My name is Leonela, and I am writing this with a broken heart and shaking hands.
My husband, Mario Fajardo , was detained by ICE while we were leaving our home to go to work, like any normal, hardworking family. I was right there with him. Our 3-month-old baby was in my arms. In just a few moments, my children’s father was taken away from us.
Mario is not a criminal.
He has no criminal record.
He had no deportation order.
He was doing everything the right way.
Since 2022, Mario has been the provider for our family. He is a loving, present, and responsible father. Together we are raising three daughters:
• an 8-year-old,
• a 6-year-old,
• and a 3-month-old baby, who now cries and reaches for a father who is no longer home.

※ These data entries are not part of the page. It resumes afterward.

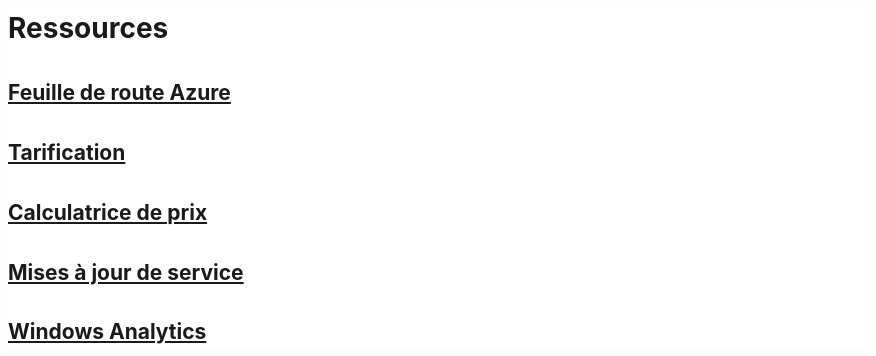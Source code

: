 # Ressources
## [Feuille de route Azure](https://azure.microsoft.com/roadmap/)
## [Tarification](https://azure.microsoft.com/pricing/details/log-analytics/)
## [Calculatrice de prix](https://azure.microsoft.com/pricing/calculator/)
## [Mises à jour de service](https://azure.microsoft.com/updates/?product=log-analytics)
## [Windows Analytics](https://www.microsoft.com/en-us/WindowsForBusiness/windows-analytics)
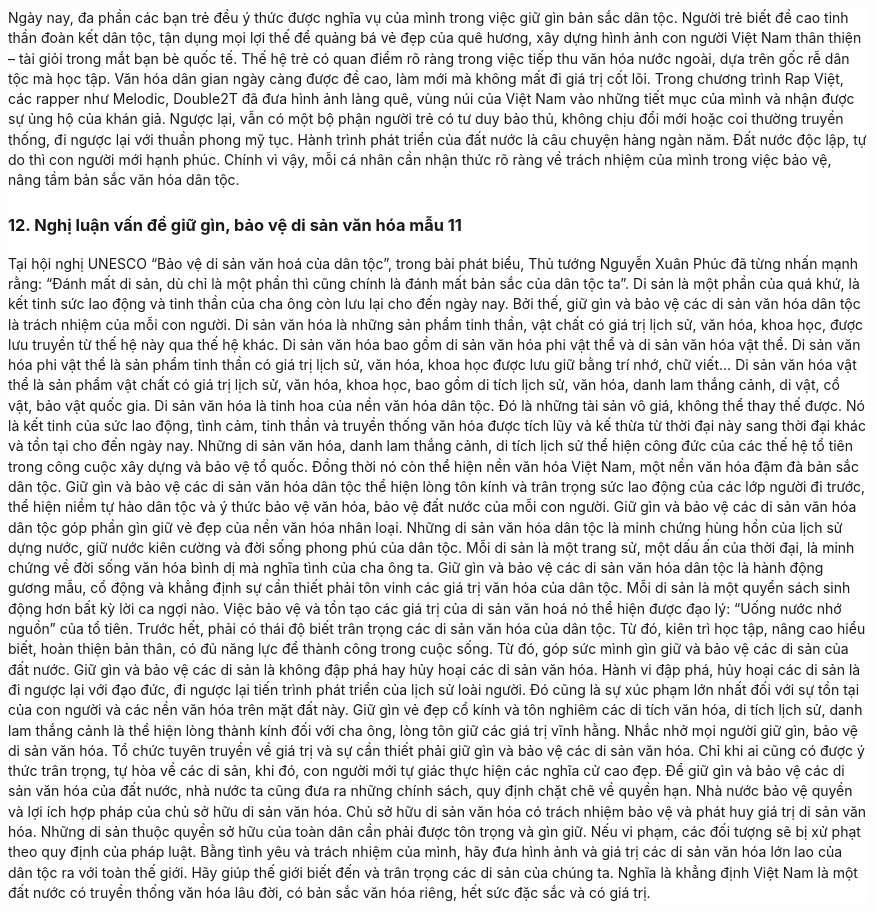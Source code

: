 Ngày nay, đa phần các bạn trẻ đều ý thức được nghĩa vụ của mình trong việc giữ gìn bản sắc dân tộc. Người trẻ biết đề cao tinh thần đoàn kết dân tộc, tận dụng mọi lợi thế để quảng bá vẻ đẹp của quê hương, xây dựng hình ảnh con người Việt Nam thân thiện – tài giỏi trong mắt bạn bè quốc tế. Thế hệ trẻ có quan điểm rõ ràng trong việc tiếp thu văn hóa nước ngoài, dựa trên gốc rễ dân tộc mà học tập. Văn hóa dân gian ngày càng được đề cao, làm mới mà không mất đi giá trị cốt lõi. Trong chương trình Rap Việt, các rapper như Melodic, Double2T đã đưa hình ảnh làng quê, vùng núi của Việt Nam vào những tiết mục của mình và nhận được sự ủng hộ của khán giả. Ngược lại, vẫn có một bộ phận người trẻ có tư duy bảo thủ, không chịu đổi mới hoặc coi thường truyền thống, đi ngược lại với thuần phong mỹ tục.
Hành trình phát triển của đất nước là câu chuyện hàng ngàn năm. Đất nước độc lập, tự do thì con người mới hạnh phúc. Chính vì vậy, mỗi cá nhân cần nhận thức rõ ràng về trách nhiệm của mình trong việc bảo vệ, nâng tầm bản sắc văn hóa dân tộc.
### 12\. Nghị luận vấn đề giữ gìn, bảo vệ di sản văn hóa mẫu 11
Tại hội nghị UNESCO “Bảo vệ di sản văn hoá của dân tộc”, trong bài phát biểu, Thủ tướng Nguyễn Xuân Phúc đã từng nhấn mạnh rằng: “Đánh mất di sản, dù chỉ là một phần thì cũng chính là đánh mất bản sắc của dân tộc ta”. Di sản là một phần của quá khứ, là kết tinh sức lao động và tinh thần của cha ông còn lưu lại cho đến ngày nay. Bởi thế, giữ gìn và bảo vệ các di sản văn hóa dân tộc là trách nhiệm của mỗi con người.
Di sản văn hóa là những sản phẩm tinh thần, vật chất có giá trị lịch sử, văn hóa, khoa học, được lưu truyền từ thế hệ này qua thế hệ khác. Di sản văn hóa bao gồm di sản văn hóa phi vật thể và di sản văn hóa vật thể. Di sản văn hóa phi vật thể là sản phẩm tinh thần có giá trị lịch sử, văn hóa, khoa học được lưu giữ bằng trí nhớ, chữ viết… Di sản văn hóa vật thể là sản phẩm vật chất có giá trị lịch sử, văn hóa, khoa học, bao gồm di tích lịch sử, văn hóa, danh lam thắng cảnh, di vật, cổ vật, bảo vật quốc gia.
Di sản văn hóa là tinh hoa của nền văn hóa dân tộc. Đó là những tài sản vô giá, không thể thay thế được. Nó là kết tinh của sức lao động, tình cảm, tinh thần và truyền thống văn hóa được tích lũy và kế thừa từ thời đại này sang thời đại khác và tồn tại cho đến ngày nay.
Những di sản văn hóa, danh lam thắng cảnh, di tích lịch sử thể hiện công đức của các thế hệ tổ tiên trong công cuộc xây dựng và bảo vệ tổ quốc. Đồng thời nó còn thể hiện nền văn hóa Việt Nam, một nền văn hóa đậm đà bản sắc dân tộc.
Giữ gìn và bảo vệ các di sản văn hóa dân tộc thể hiện lòng tôn kính và trân trọng sức lao động của các lớp người đi trước, thể hiện niềm tự hào dân tộc và ý thức bảo vệ văn hóa, bảo vệ đất nước của mỗi con người. Giữ gìn và bảo vệ các di sản văn hóa dân tộc góp phần gìn giữ vẻ đẹp của nền văn hóa nhân loại.
Những di sản văn hóa dân tộc là minh chứng hùng hồn của lịch sử dựng nước, giữ nước kiên cường và đời sống phong phú của dân tộc. Mỗi di sản là một trang sử, một dấu ấn của thời đại, là minh chứng về đời sống văn hóa bình dị mà nghĩa tình của cha ông ta. Giữ gìn và bảo vệ các di sản văn hóa dân tộc là hành động gương mẫu, cổ động và khẳng định sự cần thiết phải tôn vinh các giá trị văn hóa của dân tộc. Mỗi di sản là một quyển sách sinh động hơn bất kỳ lời ca ngợi nào. Việc bảo vệ và tồn tạo các giá trị của di sản văn hoá nó thể hiện được đạo lý: “Uống nước nhớ nguồn” của tổ tiên.
Trước hết, phải có thái độ biết trân trọng các di sản văn hóa của dân tộc. Từ đó, kiên trì học tập, nâng cao hiểu biết, hoàn thiện bản thân, có đủ năng lực để thành công trong cuộc sống. Từ đó, góp sức mình gìn giữ và bảo vệ các di sản của đất nước.
Giữ gìn và bảo vệ các di sản là không đập phá hay hủy hoại các di sản văn hóa. Hành vi đập phá, hủy hoại các di sản là đi ngược lại với đạo đức, đi ngược lại tiến trình phát triển của lịch sử loài người. Đó cũng là sự xúc phạm lớn nhất đối với sự tồn tại của con người và các nền văn hóa trên mặt đất này.
Giữ gìn vẻ đẹp cổ kính và tôn nghiêm các di tích văn hóa, di tích lịch sử, danh lam thắng cảnh là thể hiện lòng thành kính đối với cha ông, lòng tôn giữ các giá trị vĩnh hằng. Nhắc nhở mọi người giữ gìn, bảo vệ di sản văn hóa. Tổ chức tuyên truyền về giá trị và sự cần thiết phải giữ gìn và bảo vệ các di sản văn hóa. Chỉ khi ai cũng có được ý thức trân trọng, tự hòa về các di sản, khi đó, con người mới tự giác thực hiện các nghĩa cử cao đẹp.
Để giữ gìn và bảo vệ các di sản văn hóa của đất nước, nhà nước ta cũng đưa ra những chính sách, quy định chặt chẽ về quyền hạn. Nhà nước bảo vệ quyền và lợi ích hợp pháp của chủ sở hữu di sản văn hóa. Chủ sở hữu di sản văn hóa có trách nhiệm bảo vệ và phát huy giá trị di sản văn hóa. Những di sản thuộc quyền sở hữu của toàn dân cần phải được tôn trọng và gìn giữ. Nếu vi phạm, các đối tượng sẽ bị xử phạt theo quy định của pháp luật.
Bằng tình yêu và trách nhiệm của mình, hãy đưa hình ảnh và giá trị các di sản văn hóa lớn lao của dân tộc ra với toàn thế giới. Hãy giúp thế giới biết đến và trân trọng các di sản của chúng ta. Nghĩa là khẳng định Việt Nam là một đất nước có truyền thống văn hóa lâu đời, có bản sắc văn hóa riêng, hết sức đặc sắc và có giá trị.
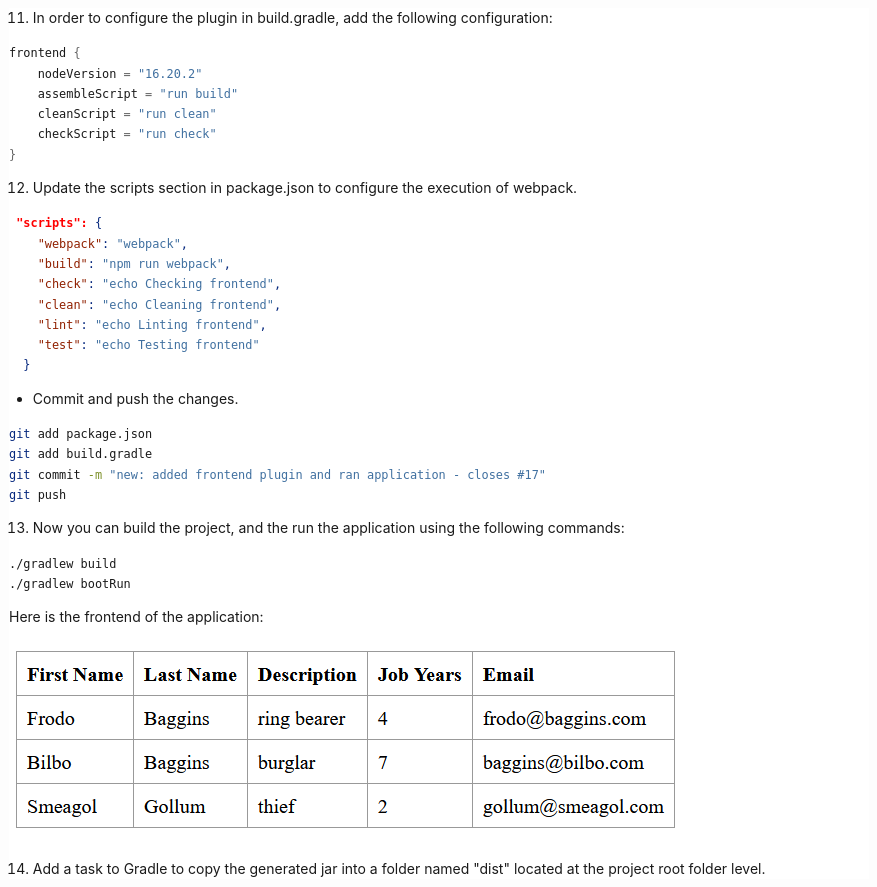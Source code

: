 11. In order to configure the plugin in build.gradle, add the following configuration:

```gradle
frontend {
	nodeVersion = "16.20.2"
	assembleScript = "run build"
	cleanScript = "run clean"
	checkScript = "run check"
}
```

12. Update the scripts section in package.json to configure the execution of webpack.

```json
 "scripts": {
    "webpack": "webpack",
    "build": "npm run webpack",
    "check": "echo Checking frontend",
    "clean": "echo Cleaning frontend",
    "lint": "echo Linting frontend",
    "test": "echo Testing frontend"
  }
```

* Commit and push the changes.

```bash
git add package.json
git add build.gradle
git commit -m "new: added frontend plugin and ran application - closes #17"
git push 
```

13. Now you can build the project, and the run the application using the following commands:

```bash
./gradlew build
./gradlew bootRun
```

Here is the frontend of the application:

![Gradle Application Run](./app_frontend.png)

14. Add a task to Gradle to copy the generated jar into a folder named "dist" located at the project root folder level.
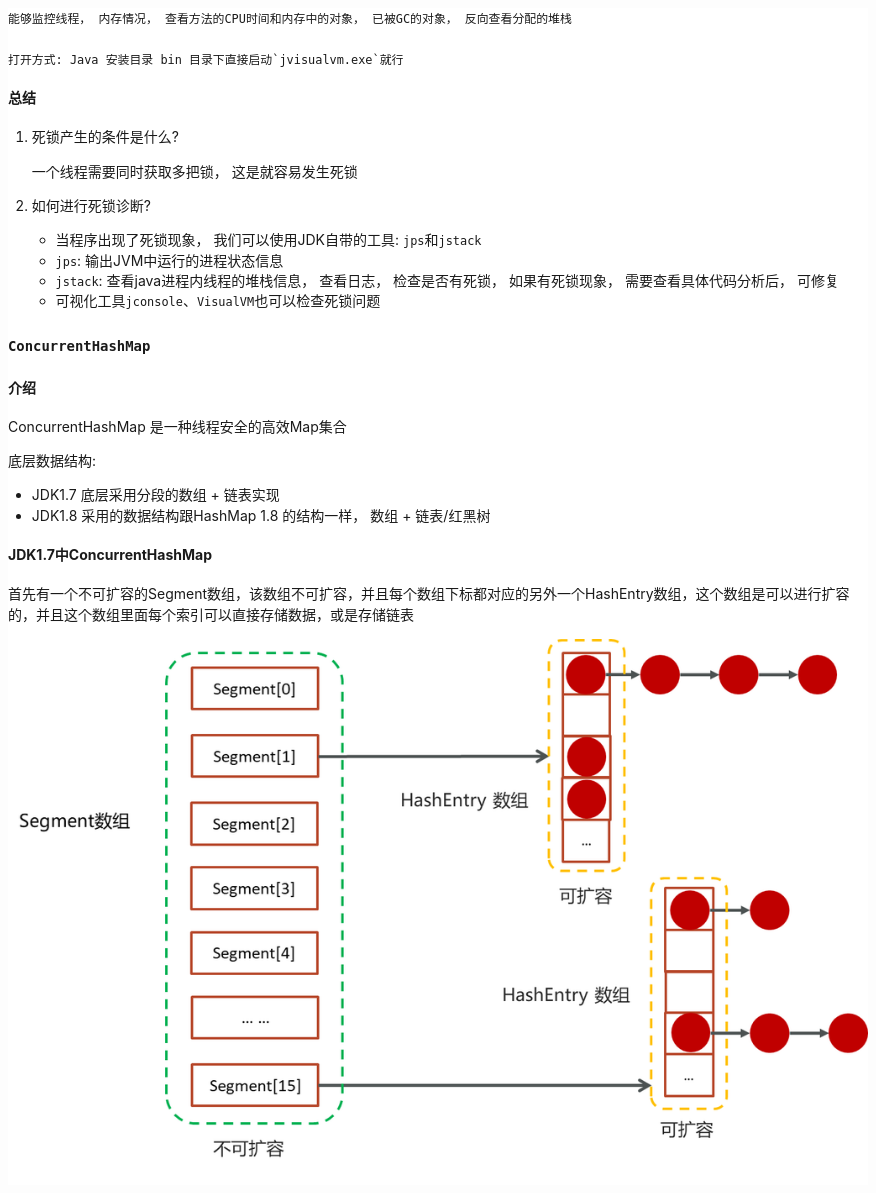     能够监控线程， 内存情况， 查看方法的CPU时间和内存中的对象， 已被GC的对象， 反向查看分配的堆栈
    
    打开方式: Java 安装目录 bin 目录下直接启动`jvisualvm.exe`就行

#### 总结 

1.  死锁产生的条件是什么?
  
    一个线程需要同时获取多把锁， 这是就容易发生死锁
2.  如何进行死锁诊断?
  
     *  当程序出现了死锁现象， 我们可以使用JDK自带的工具: `jps`和`jstack`
     *  `jps`: 输出JVM中运行的进程状态信息
     *  `jstack`: 查看java进程内线程的堆栈信息， 查看日志， 检查是否有死锁， 如果有死锁现象， 需要查看具体代码分析后， 可修复
     *  可视化工具`jconsole`、`VisualVM`也可以检查死锁问题

### `ConcurrentHashMap` 

#### 介绍 

ConcurrentHashMap 是一种线程安全的高效Map集合

底层数据结构:

 *  JDK1.7 底层采用分段的数组 + 链表实现
 *  JDK1.8 采用的数据结构跟HashMap 1.8 的结构一样， 数组 + 链表/红黑树

#### JDK1.7中ConcurrentHashMap 

首先有一个不可扩容的Segment数组，该数组不可扩容，并且每个数组下标都对应的另外一个HashEntry数组，这个数组是可以进行扩容的，并且这个数组里面每个索引可以直接存储数据，或是存储链表

![pic_510fa6cc.png](./多线程.assets/pic_510fa6cc.png)
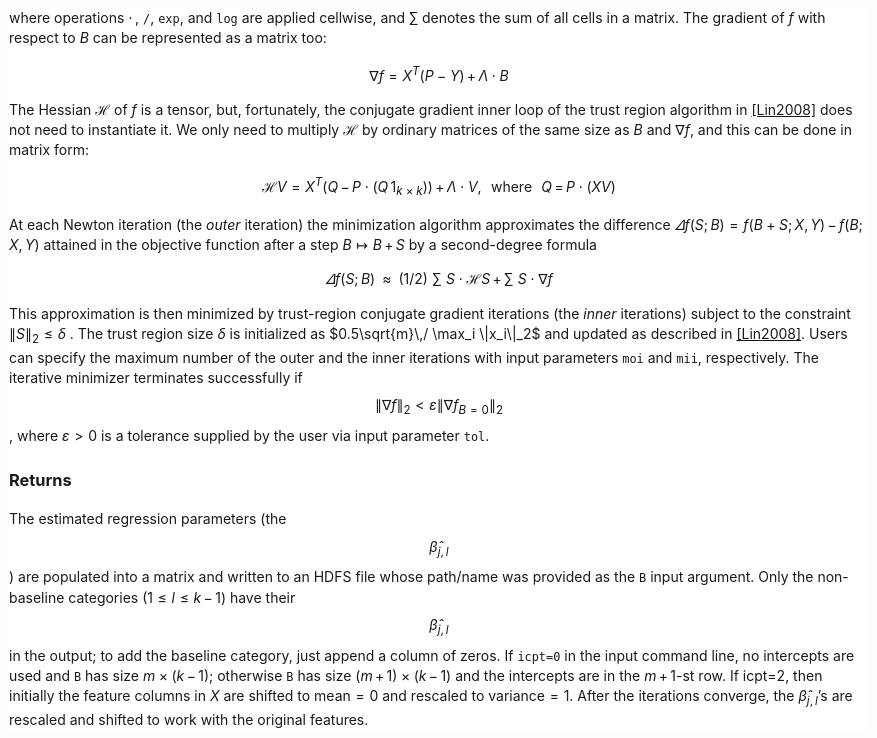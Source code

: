 where operations $\cdot\,$, `/`, `exp`, and `log` are applied
cellwise, and $\textstyle\sum$ denotes the sum of all cells in a matrix.
The gradient of $f$ with respect to $B$ can be represented as a matrix
too:

$$\nabla f \,\,=\,\, X^T (P - Y) \,+\, \Lambda \cdot B$$

The Hessian $\mathcal{H}$ of $f$ is a tensor, but, fortunately, the
conjugate gradient inner loop of the trust region algorithm
in [[Lin2008]](algorithms-bibliography.html)
does not need to instantiate it. We only need to
multiply $\mathcal{H}$ by ordinary matrices of the same size as $B$ and
$\nabla f$, and this can be done in matrix form:

$$\mathcal{H}V \,\,=\,\, X^T \big( Q \,-\, P \cdot (Q\,1_{k\times k}) \big) \,+\,
\Lambda \cdot V, \,\,\,\,\textrm{where}\,\,\,\,Q \,=\, P \cdot (XV)$$

At each Newton iteration (the *outer* iteration) the minimization algorithm
approximates the difference
$\varDelta f(S; B) = f(B + S; X, Y) \,-\, f(B; X, Y)$ attained in the
objective function after a step $B \mapsto B\,{+}\,S$ by a second-degree
formula

$$\varDelta f(S; B) \,\,\,\approx\,\,\, (1/2)\,\,{\textstyle\sum}\,\,S \cdot \mathcal{H}S
 \,+\, {\textstyle\sum}\,\,S\cdot \nabla f$$
 
This approximation is then
minimized by trust-region conjugate gradient iterations (the *inner*
iterations) subject to the constraint
$\|S\|_2 \leq \delta$
. The trust
region size $\delta$ is initialized as
$0.5\sqrt{m}\,/ \max_i \|x_i\|_2$
and updated as described
in [[Lin2008]](algorithms-bibliography.html).
Users can specify the maximum number of the outer
and the inner iterations with input parameters `moi` and
`mii`, respectively. The iterative minimizer terminates
successfully if
$$\|\nabla f\|_2 < \varepsilon \|\nabla f_{B=0} \|_2$$
, where ${\varepsilon}> 0$ is a tolerance supplied by the user via input
parameter `tol`.


### Returns

The estimated regression parameters (the
$$\hat{\beta}_{j, l}$$)
are
populated into a matrix and written to an HDFS file whose path/name was
provided as the `B` input argument. Only the non-baseline
categories ($1\leq l \leq k\,{-}\,1$) have their 
$$\hat{\beta}_{j, l}$$
in the output; to add the baseline category, just append a column of zeros.
If `icpt=0` in the input command line, no intercepts are used
and `B` has size 
$m\times (k\,{-}\,1)$; otherwise
`B` has size 
$(m\,{+}\,1)\times (k\,{-}\,1)$
and the
intercepts are in the 
$m\,{+}\,1$-st row. If icpt=2, then
initially the feature columns in $X$ are shifted to mean${} = 0$ and
rescaled to variance${} = 1$. After the iterations converge, the
$\hat{\beta}_{j, l}$’s are rescaled and shifted to work with the
original features.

Today, I am completely alone, trying to survive with three children and no income. My daughters ask me every day,
“Mom, when is daddy coming back?”
I don’t know how to explain to them that even when you do everything right, ICE can still destroy a family without mercy.
Along with the emotional pain, we are now facing a terrifying reality:
• I don’t know how I will pay rent
• I don’t know how I will buy food
• I don’t know how I will afford diapers and formula
• And now we must also pay thousands of dollars in legal fees, because fighting for my husband’s freedom has a cost we cannot afford alone
We are not asking for luxury.
We are asking for justice.
We are fighting so that Mario can be released, so he can hug his daughters again, so our baby can grow up with her father, and so we can return to the honest, peaceful life we built in this country.
A family should not be destroyed like this.
Three little girls should not grow up without their father.
Doing the right thing should not end behind bars.
If you are able, please donate.
If you cannot donate, PLEASE SHARE our story. Sharing saves families too.
Every donation brings us one step closer to bringing Mario home.
Every share is a voice saying this injustice is not okay.
From a desperate wife,
from a mother fighting for her children,
thank you for seeing us, thank you for helping us, and thank you for standing with our family.
…………………….
“ICE nos arrebató a un padre inocente: ayúdanos a traerlo a casa”
Mi nombre es Leonela y hoy estoy viviendo la peor pesadilla de mi vida.
Mi esposo, Mario Eduardo Fajardo Avilés, fue detenido por ICE cuando salíamos de nuestra casa para ir a trabajar, como cualquier familia normal. Yo estaba con él. Nuestro bebé de solo 3 meses estaba en mis brazos. En segundos, frente a mí y frente a nuestras hijas, me arrancaron al padre de mis niñas.
Mario no es un criminal.
No tiene delitos.
No tenía orden de deportación.
No estaba huyendo. Estaba haciendo las cosas bien.
Desde el año 2022, Mario ha trabajado honestamente para sostener a nuestra familia. Él es un padre presente, amoroso y responsable. Juntos criamos a tres niñas:
una de 8 años,
una de 6 años,
y una bebé de 3 meses, que hoy se duerme llorando porque no entiende por qué su papá ya no vuelve a casa.
Hoy quedé completamente sola, sin ingreso, sin respuestas y con tres niñas que dependen solo de mí. Mis hijas me preguntan todos los días:
“Mamá, ¿cuándo vuelve papá?”
Y yo no tengo cómo explicarles que, aun haciendo todo bien, ICE separó a nuestra familia sin compasión.
Además del dolor, ahora enfrentamos el miedo de perderlo todo:
No sé cómo pagar la renta
No sé cómo comprar comida
No sé cómo cubrir pañales y leche
Y ahora tengo que reunir miles de dólares para un abogado, porque la libertad de mi esposo tiene un precio que no podemos pagar solos
No estamos pidiendo caridad.
Estamos pidiendo justicia.
Estamos luchando para que Mario salga de detención, para que pueda abrazar a sus hijas, para que nuestra bebé conozca a su padre fuera de una reja, para que podamos volver a tener la vida honrada y estable que construimos en este país.
Una familia no debería ser destruida así.
Tres niñas no deberían crecer sin su padre por una injusticia.
Hacer las cosas bien no debería terminar en una celda.
Por favor, si puedes ayudar, dona.
Si no puedes donar, COMPARTE esta historia.
Compartir también salva familias.
Cada donación nos acerca a traer a Mario a casa.
Cada compartida es una voz más diciendo que esto NO es justo.
De una esposa desesperada,
de una madre luchando por sus hijas,
gracias por no ignorar nuestro dolor.